Furthermore, Tree-sitter's parsing rules are defined using a declarative domain-specific language, making it easy to specify grammars for new programming languages or customize existing grammars. This flexibility allows Tree-sitter to support a wide range of programming languages and dialects.

Overall, Tree-sitter is a powerful tool for parsing and analyzing source code efficiently, making it a popular choice among developers building code editors, IDEs, static analysis tools, and other language processing applications.


treesit-explore-mode is a feature in Emacs that provides a graphical interface for exploring and interacting with syntax trees generated by the Tree-sitter parsing system. This mode is particularly useful for developers who work with programming languages supported by Tree-sitter and want to visually inspect the structure of their code.

When activated, treesit-explore-mode displays the syntax tree of the current buffer in a separate buffer, usually split vertically or horizontally alongside the original code buffer. The syntax tree is represented as a hierarchical structure, where each node corresponds to a syntactic construct in the code, such as functions, loops, conditionals, and expressions.

The graphical interface of treesit-explore-mode allows users to navigate through the syntax tree, expand and collapse nodes, and inspect the properties of individual nodes. This can be helpful for understanding the structure of complex code, identifying syntax errors, or debugging issues related to syntax highlighting or code analysis.

Additionally, treesit-explore-mode may provide features for interacting with the syntax tree, such as highlighting nodes corresponding to the current cursor position in the code buffer, or providing context-sensitive information about selected nodes.

Overall, treesit-explore-mode enhances the development experience in Emacs by providing a convenient way to visualize and explore syntax trees generated by Tree-sitter, facilitating code comprehension and analysis.


treesit-inspect-mode in Emacs is a feature designed to provide detailed information and interactive exploration capabilities for syntax trees generated by the Tree-sitter parsing system. Similar to treesit-explore-mode, this mode is particularly useful for developers working with programming languages supported by Tree-sitter who want to gain insights into the structure of their code.

When activated, treesit-inspect-mode displays information about the syntax tree in a separate buffer, typically alongside the original code buffer. This information may include details about the current node under the cursor, such as its type, properties, and position within the syntax tree hierarchy.

One of the primary functionalities of treesit-inspect-mode is to allow users to inspect the properties of individual nodes within the syntax tree interactively.

Overall, treesit-inspect-mode complements the functionality of treesit-explore-mode by offering a focused and detailed view of syntax trees, enabling developers to gain deeper insights into the structure of their code and facilitating tasks such as debugging, code analysis, and comprehension.

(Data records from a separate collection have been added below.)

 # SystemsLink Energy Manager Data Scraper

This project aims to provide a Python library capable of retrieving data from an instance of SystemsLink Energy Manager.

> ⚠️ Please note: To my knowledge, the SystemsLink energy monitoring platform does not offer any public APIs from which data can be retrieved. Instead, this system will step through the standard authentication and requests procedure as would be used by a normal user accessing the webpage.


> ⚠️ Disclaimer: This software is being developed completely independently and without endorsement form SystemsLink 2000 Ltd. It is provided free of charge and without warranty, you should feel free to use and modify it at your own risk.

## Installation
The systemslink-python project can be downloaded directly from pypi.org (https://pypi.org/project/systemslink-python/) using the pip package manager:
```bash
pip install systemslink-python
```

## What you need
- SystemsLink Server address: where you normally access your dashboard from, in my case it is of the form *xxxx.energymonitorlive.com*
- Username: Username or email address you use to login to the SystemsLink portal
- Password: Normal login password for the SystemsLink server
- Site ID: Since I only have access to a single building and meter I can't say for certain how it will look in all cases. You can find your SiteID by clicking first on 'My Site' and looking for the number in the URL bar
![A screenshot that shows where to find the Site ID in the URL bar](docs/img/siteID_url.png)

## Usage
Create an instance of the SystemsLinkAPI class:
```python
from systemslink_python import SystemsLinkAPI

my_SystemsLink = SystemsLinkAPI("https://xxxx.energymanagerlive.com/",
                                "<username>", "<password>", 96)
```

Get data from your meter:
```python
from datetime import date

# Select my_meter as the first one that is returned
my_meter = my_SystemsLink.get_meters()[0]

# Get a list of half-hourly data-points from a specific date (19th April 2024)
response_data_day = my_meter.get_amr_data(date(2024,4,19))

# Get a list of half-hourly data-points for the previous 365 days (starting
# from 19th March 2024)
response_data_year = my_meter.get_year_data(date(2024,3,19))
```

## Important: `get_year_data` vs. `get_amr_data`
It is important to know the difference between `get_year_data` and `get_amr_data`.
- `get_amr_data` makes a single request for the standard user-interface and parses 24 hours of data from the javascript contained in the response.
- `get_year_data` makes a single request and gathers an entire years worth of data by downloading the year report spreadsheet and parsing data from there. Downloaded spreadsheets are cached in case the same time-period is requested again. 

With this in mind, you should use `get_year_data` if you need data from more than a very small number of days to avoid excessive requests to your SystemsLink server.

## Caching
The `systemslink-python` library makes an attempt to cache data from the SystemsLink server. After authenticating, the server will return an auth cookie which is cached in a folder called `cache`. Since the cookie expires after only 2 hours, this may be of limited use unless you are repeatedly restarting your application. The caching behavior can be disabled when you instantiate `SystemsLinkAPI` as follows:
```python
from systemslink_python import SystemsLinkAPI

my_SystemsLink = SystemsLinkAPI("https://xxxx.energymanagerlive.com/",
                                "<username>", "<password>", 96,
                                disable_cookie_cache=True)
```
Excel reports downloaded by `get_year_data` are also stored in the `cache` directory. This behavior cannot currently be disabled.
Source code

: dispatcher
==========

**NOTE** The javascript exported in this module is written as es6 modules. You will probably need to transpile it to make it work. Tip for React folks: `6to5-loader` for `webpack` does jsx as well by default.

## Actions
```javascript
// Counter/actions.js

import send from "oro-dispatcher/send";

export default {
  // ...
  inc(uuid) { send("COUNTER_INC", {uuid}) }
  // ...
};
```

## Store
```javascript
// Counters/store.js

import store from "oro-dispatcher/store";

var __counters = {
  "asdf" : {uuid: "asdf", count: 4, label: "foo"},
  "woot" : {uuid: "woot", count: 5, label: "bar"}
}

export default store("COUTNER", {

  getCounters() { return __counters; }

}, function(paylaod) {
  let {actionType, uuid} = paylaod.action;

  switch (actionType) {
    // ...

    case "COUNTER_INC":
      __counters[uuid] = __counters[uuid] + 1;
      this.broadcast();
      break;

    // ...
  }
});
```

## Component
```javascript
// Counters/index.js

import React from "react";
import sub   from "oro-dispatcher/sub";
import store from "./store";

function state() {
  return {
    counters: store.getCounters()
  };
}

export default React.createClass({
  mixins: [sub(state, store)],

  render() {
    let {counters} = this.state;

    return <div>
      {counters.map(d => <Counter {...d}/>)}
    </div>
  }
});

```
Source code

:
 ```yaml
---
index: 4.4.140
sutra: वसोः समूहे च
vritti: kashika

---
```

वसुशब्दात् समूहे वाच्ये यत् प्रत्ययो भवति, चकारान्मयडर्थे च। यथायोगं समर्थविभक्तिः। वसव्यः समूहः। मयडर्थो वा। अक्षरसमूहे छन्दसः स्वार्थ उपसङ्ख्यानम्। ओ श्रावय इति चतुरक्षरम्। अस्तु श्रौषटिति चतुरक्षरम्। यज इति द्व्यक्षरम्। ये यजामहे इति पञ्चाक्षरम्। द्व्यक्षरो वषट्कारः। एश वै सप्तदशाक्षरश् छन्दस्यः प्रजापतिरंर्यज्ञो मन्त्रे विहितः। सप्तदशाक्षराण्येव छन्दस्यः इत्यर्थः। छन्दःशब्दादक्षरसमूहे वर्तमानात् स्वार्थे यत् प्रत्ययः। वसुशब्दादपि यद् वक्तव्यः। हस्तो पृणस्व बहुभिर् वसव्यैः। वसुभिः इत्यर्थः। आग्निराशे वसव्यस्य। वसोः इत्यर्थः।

So we have seen what tree-sitter and its capabilities inside Emacs. Previously before using tree-sitter for exploring ASTs, I have been using something like AST Explorer for checking my ASTs. Since this comes within Emacs and I don't have to context-switch between the browser and my text editor to work with ASTs. This is really a productivity boost for my day-to-day job.

Tell me what do you think about the tree-sitter in Emacs in the comments section. I am sure there a lot other things you can do with tree-sitter in Emacs other than exploring ASTs.